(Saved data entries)
►

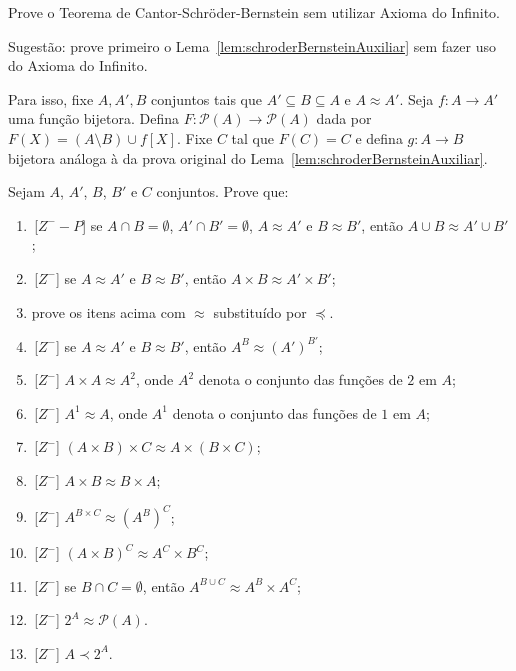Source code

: \begin{exercise}[$Z^--I$]
Prove o Teorema de Cantor-Schröder-Bernstein sem utilizar Axioma do Infinito.

Sugestão: prove primeiro o Lema~\ref{lem:schroderBernsteinAuxiliar} sem fazer uso do Axioma do Infinito.

Para isso, fixe $A, A', B$ conjuntos tais que $A'\subseteq B\subseteq A$ e $A\approx A'$.
Seja $f: A\to A'$ uma função bijetora.
Defina $F:\mathcal P(A)\to \mathcal P(A)$ dada por $F(X) = (A\setminus B) \cup f[X]$.
Fixe $C$ tal que $F(C)=C$ e defina $g: A\to B$ bijetora análoga à da prova original do Lema~\ref{lem:schroderBernsteinAuxiliar}.
\end{exercise}
\begin{exercise}
    Sejam $A$, $A'$, $B$, $B'$ e $C$ conjuntos. Prove que:
    \begin{enumerate}[label=(\alph*)]
        \item \,[$Z^--P$] se $A\cap B=\emptyset$, $A'\cap B'=\emptyset$, $A\approx A'$ e $B\approx B'$, então $A\cup B \approx A'\cup B'$;

        \item \,[$Z^-$] se $A\approx A'$ e $B\approx B'$, então $A\times B \approx A'\times B'$;
        \item prove os itens acima com $\approx$ substituído por $\preceq$.
        \item \,[$Z^-$] se $A\approx A'$ e $B\approx B'$, então $A^B \approx (A')^{B'}$;


        \item \,[$Z^-$] $A\times A \approx A^2$, onde $A^2$ denota o conjunto das funções de $2$ em $A$;
        \item \,[$Z^-$] $A^1\approx A$, onde $A^1$ denota o conjunto das funções de $1$ em $A$;
        \item \,[$Z^-$] $(A\times B)\times C \approx A\times (B\times C)$;

        \item \,[$Z^-$] $A\times B \approx B\times A$;

        \item \,[$Z^-$] $A^{B\times C} \approx (A^B)^C$;

        \item \,[$Z^-$] $(A\times B)^C \approx A^C \times B^C$;

        \item \,[$Z^-$] se $B\cap C=\emptyset$, então $A^{B\cup C} \approx A^B \times A^C$;

        \item \,[$Z^-$] $2^A \approx \mathcal P(A)$.
        \item \,[$Z^-$] $A\prec 2^A$.
    \end{enumerate}
\end{exercise}
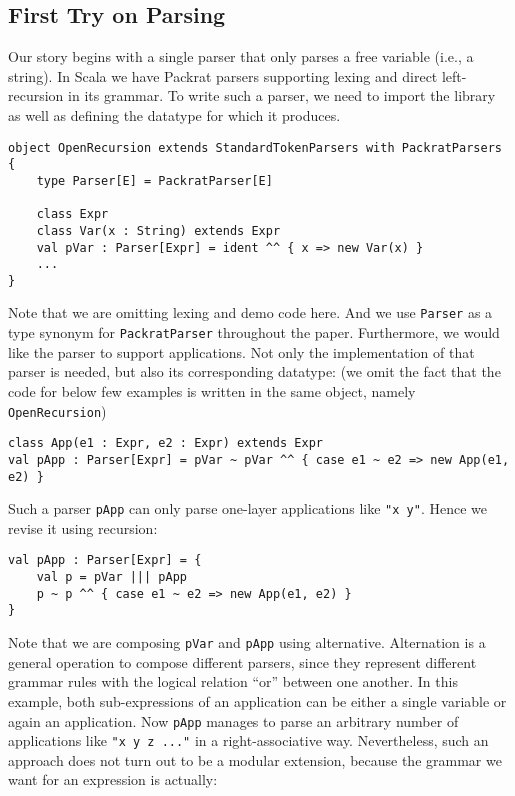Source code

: \subsection{First Try on Parsing}\label{subsec:firsttry}

Our story begins with a single parser that only parses a free variable (i.e., a string).
In Scala we have Packrat parsers supporting lexing and direct left-recursion in its grammar.
To write such a parser, we need to import the library as
well as defining the datatype for which it produces.

\begin{lstlisting}
object OpenRecursion extends StandardTokenParsers with PackratParsers {
    type Parser[E] = PackratParser[E]

    class Expr
    class Var(x : String) extends Expr
    val pVar : Parser[Expr] = ident ^^ { x => new Var(x) }
    ...
}
\end{lstlisting}
Note that we are omitting lexing and demo code here. And we use \lstinline{Parser} as a type synonym for \lstinline{PackratParser} throughout the paper. Furthermore, we would like the parser to support applications.
Not only the implementation of that parser is needed, but also its corresponding datatype: (we omit the fact that the code for below few
examples is written in the same object, namely \lstinline{OpenRecursion})
\begin{lstlisting}
class App(e1 : Expr, e2 : Expr) extends Expr
val pApp : Parser[Expr] = pVar ~ pVar ^^ { case e1 ~ e2 => new App(e1, e2) }
\end{lstlisting}
Such a parser \lstinline{pApp} can only parse one-layer applications like \lstinline{"x y"}. Hence we revise it using recursion:
\begin{lstlisting}
val pApp : Parser[Expr] = {
    val p = pVar ||| pApp
    p ~ p ^^ { case e1 ~ e2 => new App(e1, e2) }
}
\end{lstlisting}
Note that we are composing \lstinline{pVar} and \lstinline{pApp} using alternative. Alternation is a general operation to compose different parsers, since they represent different grammar rules with the logical relation ``or'' between one another. In this example, both sub-expressions of an application can be either a single variable or again an application. Now \lstinline{pApp} manages to parse an arbitrary number of applications like \lstinline{"x y z ..."} in a right-associative way.
Nevertheless, such an approach does not turn out to be a modular extension, because the grammar we want for an expression is actually:
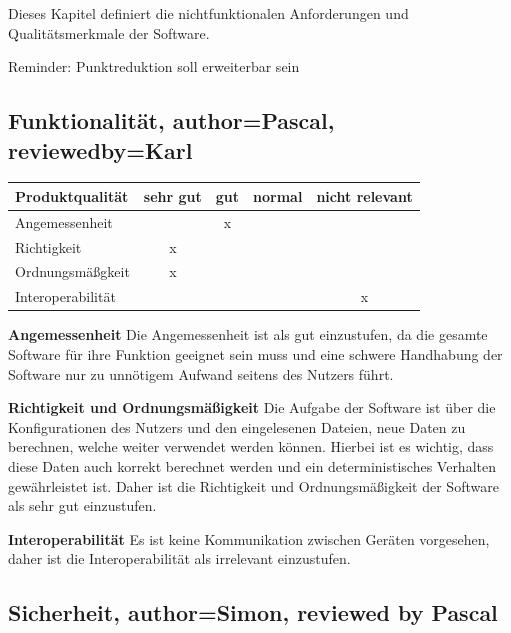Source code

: \documentclass[parskip=full]{scrartcl} %
\begin{document}
Dieses Kapitel definiert die nichtfunktionalen Anforderungen und Qualitätsmerkmale der Software.

Reminder: Punktreduktion soll erweiterbar sein



\subsection{Funktionalität, author=Pascal, reviewedby=Karl}

\begin{tabular}{|l| c| c| c| c|}
    \hline
        Produktqualität & sehr gut & gut & normal & nicht relevant \\
    \hline
        Angemessenheit & & x & &\\
    \hline
        Richtigkeit & x & & &\\
    \hline
        Ordnungsmäßgkeit & x & & &\\
    \hline
        Interoperabilität & & & & x\\
    \hline
        
    \end{tabular}

\textbf{Angemessenheit}
\newline
Die Angemessenheit ist als gut einzustufen, da die gesamte Software für ihre Funktion geeignet sein muss und eine schwere Handhabung der Software nur zu unnötigem Aufwand seitens des Nutzers führt.



\textbf{Richtigkeit und Ordnungsmäßigkeit}
\newline
Die Aufgabe der Software ist über die Konfigurationen des Nutzers und den eingelesenen Dateien, neue Daten zu berechnen, welche weiter verwendet werden können. Hierbei ist es wichtig, dass diese Daten auch korrekt berechnet werden und ein deterministisches Verhalten gewährleistet ist.
Daher ist die Richtigkeit und Ordnungsmäßigkeit der Software als sehr gut einzustufen.

\textbf{Interoperabilität}
\newline
Es ist keine Kommunikation zwischen Geräten vorgesehen, daher ist die Interoperabilität als irrelevant einzustufen.


\newpage 

\subsection{Sicherheit, author=Simon, reviewed by Pascal}
\end{document}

◄

Task prompt - Output the lines above exactly, but only those between the line holding "B \approx A'\times B'$;" and the line holding "B'$, então $A^B", inclusive.

Answer to this task -
        \item \,[$Z^-$] se $A\approx A'$ e $B\approx B'$, então $A\times B \approx A'\times B'$;
        \item prove os itens acima com $\approx$ substituído por $\preceq$.
        \item \,[$Z^-$] se $A\approx A'$ e $B\approx B'$, então $A^B \approx (A')^{B'}$;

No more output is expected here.